_Task details_
Would you filter these records and copy every line that has the word "ipynb"?

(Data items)
BEGIN
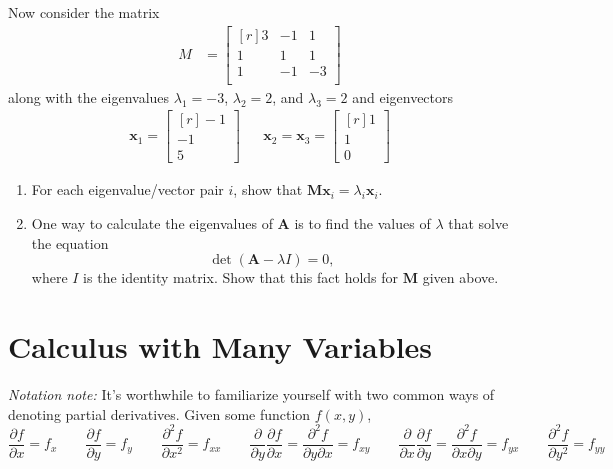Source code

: \documentclass[10pt]{amsart}
\begin{document}
Now consider the matrix
\begin{align*}
M &= \left[\begin{matrix*}[r]
3 & -1 & 1 \\
1 & 1 & 1 \\
1 & -1 & -3 \\
\end{matrix*}\right]
\end{align*}
along with the eigenvalues $\lambda_1 = -3$, $\lambda_2 = 2$, and $\lambda_3 = 2$ and eigenvectors 
\begin{align*}
\mathbf{x}_1 = \left[\begin{matrix*}[r]
-1 \\ -1 \\ 5
\end{matrix*}\right]   & &
\mathbf{x}_2 = \mathbf{x}_3 = \left[\begin{matrix*}[r]
1 \\ 1\\ 0
\end{matrix*}\right]
\end{align*}

\begin{enumerate}
	\item For each eigenvalue/vector pair $i$, show that $\mathbf{M} \mathbf{x}_i = \lambda_i \mathbf{x}_i$. 
	
	\item One way to calculate the eigenvalues of $\mathbf{A}$ is to find the values of $\lambda$ that solve the equation $$\det(\mathbf{A} - \lambda I) = 0,$$ where $I$ is the identity matrix. Show that this fact holds for $\mathbf{M}$ given above. 
\end{enumerate}





\bigskip

\section{Calculus with Many Variables}

\textit{Notation note:} It's worthwhile to familiarize yourself with two common ways of denoting partial derivatives. Given some function $f(x,y)$, 
\begin{equation*}\frac{\partial f}{\partial x} = f_x \qquad \frac{\partial f}{\partial y} = f_y \qquad \frac{\partial^2 f}{\partial x^2} = f_{xx} \qquad \frac{\partial}{\partial y} \frac{\partial f}{\partial x} = \frac{\partial^2 f}{\partial y \partial x} = f_{xy} \qquad \frac{\partial}{\partial x} \frac{\partial f}{\partial y} = \frac{\partial^2 f}{\partial x \partial y} = f_{yx} \qquad \frac{\partial^2 f}{\partial y^2} = f_{yy}\end{equation*}
\end{document}
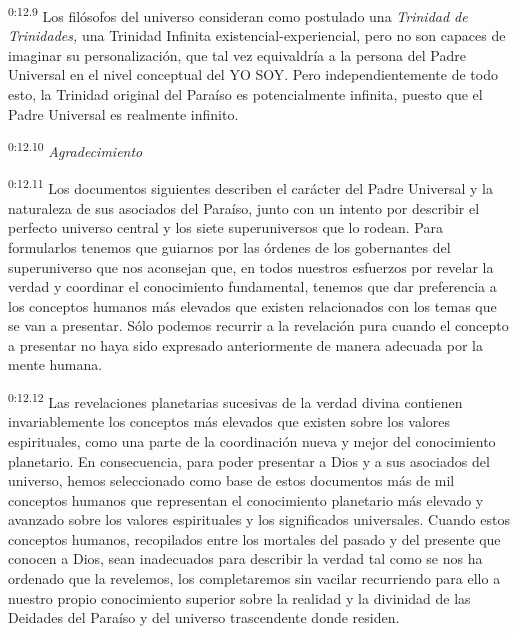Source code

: \par
\textsuperscript{0:12.9} Los filósofos del universo consideran como postulado una \textit{Trinidad de Trinidades,} una Trinidad Infinita existencial-experiencial, pero no son capaces de imaginar su personalización, que tal vez equivaldría a la persona del Padre Universal en el nivel conceptual del YO SOY. Pero independientemente de todo esto, la Trinidad original del Paraíso es potencialmente infinita, puesto que el Padre Universal es realmente infinito.

\par
\textsuperscript{0:12.10} \textit{Agradecimiento}

\par
\textsuperscript{0:12.11} Los documentos siguientes describen el carácter del Padre Universal y la naturaleza de sus asociados del Paraíso, junto con un intento por describir el perfecto universo central y los siete superuniversos que lo rodean. Para formularlos tenemos que guiarnos por las órdenes de los gobernantes del superuniverso que nos aconsejan que, en todos nuestros esfuerzos por revelar la verdad y coordinar el conocimiento fundamental, tenemos que dar preferencia a los conceptos humanos más elevados que existen relacionados con los temas que se van a presentar. Sólo podemos recurrir a la revelación pura cuando el concepto a presentar no haya sido expresado anteriormente de manera adecuada por la mente humana.

\par
\textsuperscript{0:12.12} Las revelaciones planetarias sucesivas de la verdad divina contienen invariablemente los conceptos más elevados que existen sobre los valores espirituales, como una parte de la coordinación nueva y mejor del conocimiento planetario. En consecuencia, para poder presentar a Dios y a sus asociados del universo, hemos seleccionado como base de estos documentos más de mil conceptos humanos que representan el conocimiento planetario más elevado y avanzado sobre los valores espirituales y los significados universales. Cuando estos conceptos humanos, recopilados entre los mortales del pasado y del presente que conocen a Dios, sean inadecuados para describir la verdad tal como se nos ha ordenado que la revelemos, los completaremos sin vacilar recurriendo para ello a nuestro propio conocimiento superior sobre la realidad y la divinidad de las Deidades del Paraíso y del universo trascendente donde residen.

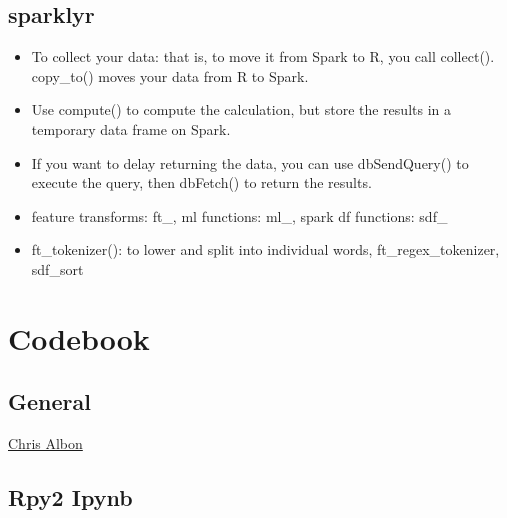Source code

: \documentclass[]{book}
\begin{document}
\hypertarget{sparklyr}{%
\section{sparklyr}\label{sparklyr}}

\begin{itemize}
\item
  To collect your data: that is, to move it from Spark to R, you call collect(). copy\_to() moves your data from R to Spark.
\item
  Use compute() to compute the calculation, but store the results in a temporary data frame on Spark.
\item
  If you want to delay returning the data, you can use dbSendQuery() to execute the query, then dbFetch() to return the results.
\item
  feature transforms: ft\_, ml functions: ml\_, spark df functions: sdf\_
\item
  ft\_tokenizer(): to lower and split into individual words, ft\_regex\_tokenizer, sdf\_sort
\end{itemize}

\hypertarget{codebook}{%
\chapter{Codebook}\label{codebook}}

\hypertarget{general-11}{%
\section{General}\label{general-11}}

\href{http://chrisalbon.com/}{Chris Albon}

\hypertarget{rpy2-ipynb}{%
\section{Rpy2 Ipynb}\label{rpy2-ipynb}}
\end{document}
END
_Solved problem_
\hypertarget{rpy2-ipynb}{%
\section{Rpy2 Ipynb}\label{rpy2-ipynb}}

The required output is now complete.